June 15th - 5x15 online
Benjamin Moser was born in Houston. He is the author of Why This World: A Biography of Clarice Lispector, a finalist for the National Book Critics’ Circle Award and a New York Times Notable Book of 2009. For his work bringing Clarice Lispector to international prominence, he received Brazil’s first State Prize for Cultural Diplomacy. He won a Guggenheim Fellowship in 2017, and his latest book, Sontag: Her Life and Work, won the Pulitzer Prize.
Kate Mosse is the author of nine novels & short story collections, including the No 1 multimillion selling Languedoc Trilogy - Labyrinth, Sepulchre and Citadel - and No 1 bestselling Gothic fiction including The Winter Ghosts and The Taxidermist's Daughter, which she is currently adapting for the stage. Her books have been translated into 38 languages and published in more than 40 countries. She has also written three works of non-fiction, four plays, contributed essays and introductions to classic novels and collections.
A champion of women's creativity, Kate is the Founder Director of the Women's Prize for Fiction - the largest annual celebration of women's writing in the world - and sits on the Executive Committee of Women of the World. She was awarded an OBE in 2013 for services to literature and women and was named Woman of the Year for her service to the arts in the Everywoman Awards. She is a regular guest on book & arts shows on radio and television.

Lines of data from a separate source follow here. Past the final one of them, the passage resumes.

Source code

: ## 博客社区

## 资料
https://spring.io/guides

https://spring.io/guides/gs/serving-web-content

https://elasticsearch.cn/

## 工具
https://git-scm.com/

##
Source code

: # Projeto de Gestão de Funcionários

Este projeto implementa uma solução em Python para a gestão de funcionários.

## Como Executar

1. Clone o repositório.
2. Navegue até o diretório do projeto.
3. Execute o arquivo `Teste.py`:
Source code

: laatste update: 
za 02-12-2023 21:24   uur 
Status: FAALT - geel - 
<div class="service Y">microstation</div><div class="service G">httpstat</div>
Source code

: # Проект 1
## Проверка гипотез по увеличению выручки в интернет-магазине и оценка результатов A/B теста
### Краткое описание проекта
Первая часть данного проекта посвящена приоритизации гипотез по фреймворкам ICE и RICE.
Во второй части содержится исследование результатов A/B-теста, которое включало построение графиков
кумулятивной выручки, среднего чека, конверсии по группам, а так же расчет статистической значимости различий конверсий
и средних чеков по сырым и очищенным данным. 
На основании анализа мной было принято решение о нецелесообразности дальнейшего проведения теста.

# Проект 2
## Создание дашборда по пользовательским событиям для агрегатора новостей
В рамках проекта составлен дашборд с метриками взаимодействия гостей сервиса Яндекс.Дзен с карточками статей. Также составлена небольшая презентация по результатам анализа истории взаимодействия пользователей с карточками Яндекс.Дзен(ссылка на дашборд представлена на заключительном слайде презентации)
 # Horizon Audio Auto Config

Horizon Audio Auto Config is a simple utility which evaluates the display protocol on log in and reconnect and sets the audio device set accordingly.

Laura Dockrill is an award winning author and illustrator. What Have I Done? is Laura's first book for adults. She has written thirteen books for children and young adults. She has been shortlisted for the Waterstones Book of The Year Prize, long listed for the Carnegie Medal and shortlisted for the YA Book Prize 2018. She has earned plaudits like ‘Top 10 literary Talent’ from The Times. Laura has appeared on a host of TV programmes; CBeebies, Blue Peter, Newsnight and BBC Breakfast to name a few. Her radio prowess spans across the entire BBC network, having performed works on Radio 1 through 6 including Woman’s Hour and Open Book. She has written for the BFI, BBC Radio, Channel 4, The British Council, The Young Vic and the National Theatre. Laura is on the advisory panel at The Ministry Of Stories, and has judged many literary prizes including the John Betjeman Poetry Prize, BBC National Short Story Prize and the BAFTA Children’s Prize.

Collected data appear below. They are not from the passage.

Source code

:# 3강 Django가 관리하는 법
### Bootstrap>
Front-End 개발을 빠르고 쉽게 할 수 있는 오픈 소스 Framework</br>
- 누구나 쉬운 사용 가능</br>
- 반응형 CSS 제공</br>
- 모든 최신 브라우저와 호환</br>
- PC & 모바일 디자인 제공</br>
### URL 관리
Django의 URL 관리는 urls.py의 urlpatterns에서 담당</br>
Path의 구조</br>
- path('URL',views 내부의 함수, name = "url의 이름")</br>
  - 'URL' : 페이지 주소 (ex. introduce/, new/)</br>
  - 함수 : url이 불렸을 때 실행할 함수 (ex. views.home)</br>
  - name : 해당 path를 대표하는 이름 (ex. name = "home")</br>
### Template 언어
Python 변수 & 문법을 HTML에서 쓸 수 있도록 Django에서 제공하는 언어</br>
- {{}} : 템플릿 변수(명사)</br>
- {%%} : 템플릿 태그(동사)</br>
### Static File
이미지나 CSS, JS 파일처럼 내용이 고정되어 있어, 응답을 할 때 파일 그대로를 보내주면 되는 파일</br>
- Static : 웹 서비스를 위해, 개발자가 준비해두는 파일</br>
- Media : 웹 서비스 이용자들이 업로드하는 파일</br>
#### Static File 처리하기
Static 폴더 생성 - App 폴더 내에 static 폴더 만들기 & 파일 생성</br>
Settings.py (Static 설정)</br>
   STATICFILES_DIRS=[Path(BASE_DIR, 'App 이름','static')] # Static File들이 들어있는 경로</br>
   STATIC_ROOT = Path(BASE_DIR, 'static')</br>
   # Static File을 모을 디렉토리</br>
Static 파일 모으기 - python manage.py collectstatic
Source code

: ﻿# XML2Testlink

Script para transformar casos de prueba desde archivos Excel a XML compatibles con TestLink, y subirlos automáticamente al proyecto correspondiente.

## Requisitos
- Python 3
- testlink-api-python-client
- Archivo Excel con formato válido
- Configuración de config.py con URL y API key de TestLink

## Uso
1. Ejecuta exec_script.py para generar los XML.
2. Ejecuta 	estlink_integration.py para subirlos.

Roger Robinson is a writer who has performed worldwide. He is the winner of the T.S. Eliot Prize 2019 and RSL Ondaatje Prize 2020. He was chosen by Decibel as one of 50 writers who have influenced the Black-British writing canon. His latest collection ‘A Portable Paradise’ was a New Statesman book of the year. He is an alumnus of The Complete Works and was shortlisted for The OCM Bocas Poetry Prize, The Oxford Brookes Poetry Prize, commended by the Forward Poetry Prize and is currently shortlisted for the Derek Walcott Prize for Poetry 2020.
He has received commissions from The National Trust, London Open House, BBC, The National Portrait Gallery, V&A, INIVA, MK Gallery and Theatre Royal Stratford East where he also was an associate artist.
He is an experienced workshop leader and has toured extensively with the British Council. His workshops have been part of a shortlist for the Gulbenkian Prize for Museums and Galleries and were also a part of the Webby Award-winning Barbican’s Can I Have A Word. He is co-founder of both Spoke Lab and the international writing collective Malika’s Poetry Kitchen. He is the lead vocalist and lyricist for King Midas Sound and has also recorded solo albums with Jahtari Records.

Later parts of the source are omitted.